Hi, I'm Nicholas Johnson!

software engineer / trainer / AI enthusiast

AJAX

Ajax stands for:

  • Asynchronous
  • JavaScript
  • And
  • XML

It is the process whereby we pull data from a remote server via JavaScript.

Because accessing the network takes time, AJAX is asynchronous. We make our AJAX call and pass a callback function. This function will be called when the request is complete.

We can pull a JSON feed from the Internet something like this:

d3.json("resource-path.json", function (error, data) {
  drawGraph(data);
});

Once the AJAX request has completed, the callback function will be invoked and passed the error (if there was one), and the data that was returned from the server.

We then pass this data to our graph drawing function.

Working on a server

You won’t be able to make AJAX requests when you serve your HTML directly from your file system.
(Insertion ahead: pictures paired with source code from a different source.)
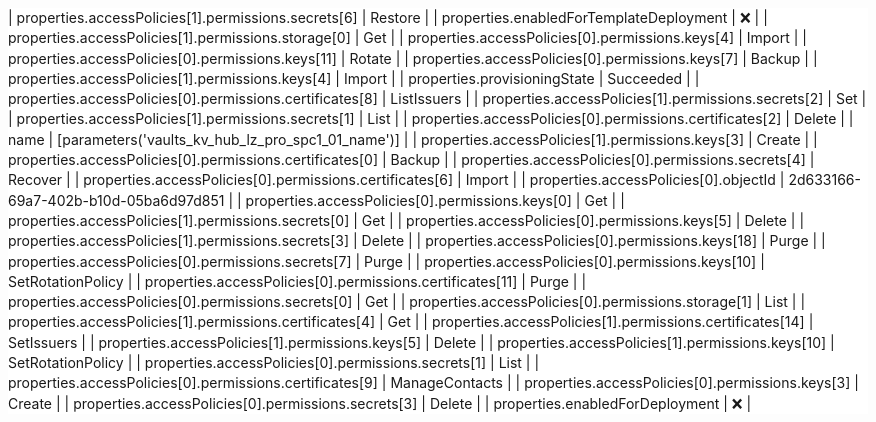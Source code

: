 | properties.accessPolicies[1].permissions.secrets[6] | Restore |
| properties.enabledForTemplateDeployment | ❌ |
| properties.accessPolicies[1].permissions.storage[0] | Get |
| properties.accessPolicies[0].permissions.keys[4] | Import |
| properties.accessPolicies[0].permissions.keys[11] | Rotate |
| properties.accessPolicies[0].permissions.keys[7] | Backup |
| properties.accessPolicies[1].permissions.keys[4] | Import |
| properties.provisioningState | Succeeded |
| properties.accessPolicies[0].permissions.certificates[8] | ListIssuers |
| properties.accessPolicies[1].permissions.secrets[2] | Set |
| properties.accessPolicies[1].permissions.secrets[1] | List |
| properties.accessPolicies[0].permissions.certificates[2] | Delete |
| name | [parameters('vaults_kv_hub_lz_pro_spc1_01_name')] |
| properties.accessPolicies[1].permissions.keys[3] | Create |
| properties.accessPolicies[0].permissions.certificates[0] | Backup |
| properties.accessPolicies[0].permissions.secrets[4] | Recover |
| properties.accessPolicies[0].permissions.certificates[6] | Import |
| properties.accessPolicies[0].objectId | 2d633166-69a7-402b-b10d-05ba6d97d851 |
| properties.accessPolicies[0].permissions.keys[0] | Get |
| properties.accessPolicies[1].permissions.secrets[0] | Get |
| properties.accessPolicies[0].permissions.keys[5] | Delete |
| properties.accessPolicies[1].permissions.secrets[3] | Delete |
| properties.accessPolicies[0].permissions.keys[18] | Purge |
| properties.accessPolicies[0].permissions.secrets[7] | Purge |
| properties.accessPolicies[0].permissions.keys[10] | SetRotationPolicy |
| properties.accessPolicies[0].permissions.certificates[11] | Purge |
| properties.accessPolicies[0].permissions.secrets[0] | Get |
| properties.accessPolicies[0].permissions.storage[1] | List |
| properties.accessPolicies[1].permissions.certificates[4] | Get |
| properties.accessPolicies[1].permissions.certificates[14] | SetIssuers |
| properties.accessPolicies[1].permissions.keys[5] | Delete |
| properties.accessPolicies[1].permissions.keys[10] | SetRotationPolicy |
| properties.accessPolicies[0].permissions.secrets[1] | List |
| properties.accessPolicies[0].permissions.certificates[9] | ManageContacts |
| properties.accessPolicies[0].permissions.keys[3] | Create |
| properties.accessPolicies[0].permissions.secrets[3] | Delete |
| properties.enabledForDeployment | ❌ |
This would be a security risk and the browser will block it.

In order to make requests you will need a server.

You can create a simple local server with Node http-server

  npm install http-server -g

Start it with

  http-server

Your files will now be accessible on:

http://localhost:8080

The Same Domain Policy

One of the big problems with AJAX is the same domain policy. This policy says that you are not allowed to make requests outside of your own domain.

There are a couple of ways to get around this:

CORS

Cross Origin Resource Sharing (CORS) is the method natively supported by D3. This is a philosophical decision. CORS is superior technology and we should support it.

Unfortunately CORS requires a header to be set on the server marking the API as open. If you don’t have access to the server, this might be a problem.

JSONP

JSONP works cross browser. JSON ignores AJAX and simply embeds a script tag on the page containing the API call result. It’s a functional hack.

There is a JSONP plugin for D3 available here:

https://github.com/d3/d3-plugins/tree/master/jsonp

Exercise - The Weather

You can pull a JSON feed containing a 10 day weather forecast from here:

http://api.openweathermap.org/data/2.5/forecast/daily?lat=35&lon=139&cnt=10&mode=json

This feed implements CORS, so as long as we are hosting our HTML on a local server we should be able to access it.

Create a directory to hold your index.html and JavaScript. Start a server in that directory using http-server.

Use AJAX to pull the feed and plot the resulting data set in whatever format you see fit. Bonus points for imaginative solutions.

Optionally add scales and axes.

Exercise - Your own data

If you have one, use AJAX to pull your own data feed from the internet.

If you don’t have CORS headers available, you could use the JSONP plugin, or you could download the content and host it locally with http-server alongside your index.html.